Could you copy the lines below exactly, leaving none out?
EXERCISE MATERIALS START
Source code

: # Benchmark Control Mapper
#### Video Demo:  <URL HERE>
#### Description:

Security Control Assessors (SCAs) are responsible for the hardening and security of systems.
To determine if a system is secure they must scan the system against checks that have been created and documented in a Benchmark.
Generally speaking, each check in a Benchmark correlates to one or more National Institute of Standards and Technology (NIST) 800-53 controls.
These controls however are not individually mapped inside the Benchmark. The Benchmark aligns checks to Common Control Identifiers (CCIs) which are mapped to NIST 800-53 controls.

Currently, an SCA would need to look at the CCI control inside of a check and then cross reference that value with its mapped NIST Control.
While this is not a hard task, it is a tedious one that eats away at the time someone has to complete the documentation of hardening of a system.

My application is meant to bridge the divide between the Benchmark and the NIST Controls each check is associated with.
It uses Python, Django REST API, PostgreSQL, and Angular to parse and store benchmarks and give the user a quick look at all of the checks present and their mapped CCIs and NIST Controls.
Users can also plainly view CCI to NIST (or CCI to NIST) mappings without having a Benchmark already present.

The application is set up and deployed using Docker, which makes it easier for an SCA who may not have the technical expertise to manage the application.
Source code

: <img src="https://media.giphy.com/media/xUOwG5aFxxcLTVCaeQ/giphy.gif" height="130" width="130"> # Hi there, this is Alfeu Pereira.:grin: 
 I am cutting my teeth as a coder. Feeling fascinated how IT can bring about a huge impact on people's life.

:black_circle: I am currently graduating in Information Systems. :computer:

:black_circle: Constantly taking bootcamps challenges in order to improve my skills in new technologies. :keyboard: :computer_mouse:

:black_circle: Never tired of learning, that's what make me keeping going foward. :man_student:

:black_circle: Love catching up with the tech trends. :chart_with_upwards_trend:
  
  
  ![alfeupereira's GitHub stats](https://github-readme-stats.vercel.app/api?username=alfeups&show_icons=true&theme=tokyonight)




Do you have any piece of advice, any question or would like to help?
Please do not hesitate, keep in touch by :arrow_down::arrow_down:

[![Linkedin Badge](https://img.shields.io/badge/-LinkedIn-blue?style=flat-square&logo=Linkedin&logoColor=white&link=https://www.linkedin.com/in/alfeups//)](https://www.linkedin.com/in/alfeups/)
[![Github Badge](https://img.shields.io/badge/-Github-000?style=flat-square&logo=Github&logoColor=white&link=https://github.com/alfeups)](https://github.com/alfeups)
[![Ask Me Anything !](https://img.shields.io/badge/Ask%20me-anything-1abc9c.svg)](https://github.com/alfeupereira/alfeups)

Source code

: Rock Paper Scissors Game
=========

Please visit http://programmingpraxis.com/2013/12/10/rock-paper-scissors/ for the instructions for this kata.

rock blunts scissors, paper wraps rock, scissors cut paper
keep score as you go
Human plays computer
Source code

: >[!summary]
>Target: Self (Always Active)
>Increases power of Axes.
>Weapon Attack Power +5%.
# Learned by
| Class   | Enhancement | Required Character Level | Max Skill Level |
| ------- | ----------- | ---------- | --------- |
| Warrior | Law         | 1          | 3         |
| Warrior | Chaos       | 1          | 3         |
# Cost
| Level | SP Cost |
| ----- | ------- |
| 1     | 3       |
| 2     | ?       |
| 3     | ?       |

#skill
EXERCISE MATERIALS END
#### ANSWER:
Source code

: # Benchmark Control Mapper
#### Video Demo:  <URL HERE>
#### Description:

Security Control Assessors (SCAs) are responsible for the hardening and security of systems.
To determine if a system is secure they must scan the system against checks that have been created and documented in a Benchmark.
Generally speaking, each check in a Benchmark correlates to one or more National Institute of Standards and Technology (NIST) 800-53 controls.
These controls however are not individually mapped inside the Benchmark. The Benchmark aligns checks to Common Control Identifiers (CCIs) which are mapped to NIST 800-53 controls.

Currently, an SCA would need to look at the CCI control inside of a check and then cross reference that value with its mapped NIST Control.
While this is not a hard task, it is a tedious one that eats away at the time someone has to complete the documentation of hardening of a system.

My application is meant to bridge the divide between the Benchmark and the NIST Controls each check is associated with.
It uses Python, Django REST API, PostgreSQL, and Angular to parse and store benchmarks and give the user a quick look at all of the checks present and their mapped CCIs and NIST Controls.
Users can also plainly view CCI to NIST (or CCI to NIST) mappings without having a Benchmark already present.

The application is set up and deployed using Docker, which makes it easier for an SCA who may not have the technical expertise to manage the application.
Source code

: <img src="https://media.giphy.com/media/xUOwG5aFxxcLTVCaeQ/giphy.gif" height="130" width="130"> # Hi there, this is Alfeu Pereira.:grin: 
 I am cutting my teeth as a coder. Feeling fascinated how IT can bring about a huge impact on people's life.

:black_circle: I am currently graduating in Information Systems. :computer:

:black_circle: Constantly taking bootcamps challenges in order to improve my skills in new technologies. :keyboard: :computer_mouse:

:black_circle: Never tired of learning, that's what make me keeping going foward. :man_student:

:black_circle: Love catching up with the tech trends. :chart_with_upwards_trend:
  
  
  ![alfeupereira's GitHub stats](https://github-readme-stats.vercel.app/api?username=alfeups&show_icons=true&theme=tokyonight)




Do you have any piece of advice, any question or would like to help?
Please do not hesitate, keep in touch by :arrow_down::arrow_down:

[![Linkedin Badge](https://img.shields.io/badge/-LinkedIn-blue?style=flat-square&logo=Linkedin&logoColor=white&link=https://www.linkedin.com/in/alfeups//)](https://www.linkedin.com/in/alfeups/)
[![Github Badge](https://img.shields.io/badge/-Github-000?style=flat-square&logo=Github&logoColor=white&link=https://github.com/alfeups)](https://github.com/alfeups)
[![Ask Me Anything !](https://img.shields.io/badge/Ask%20me-anything-1abc9c.svg)](https://github.com/alfeupereira/alfeups)

Source code

: Rock Paper Scissors Game
=========

Please visit http://programmingpraxis.com/2013/12/10/rock-paper-scissors/ for the instructions for this kata.

rock blunts scissors, paper wraps rock, scissors cut paper
keep score as you go
Human plays computer
Source code

: >[!summary]
>Target: Self (Always Active)
>Increases power of Axes.
>Weapon Attack Power +5%.
# Learned by
| Class   | Enhancement | Required Character Level | Max Skill Level |
| ------- | ----------- | ---------- | --------- |
| Warrior | Law         | 1          | 3         |
| Warrior | Chaos       | 1          | 3         |
# Cost
| Level | SP Cost |
| ----- | ------- |
| 1     | 3       |
| 2     | ?       |
| 3     | ?       |

#skill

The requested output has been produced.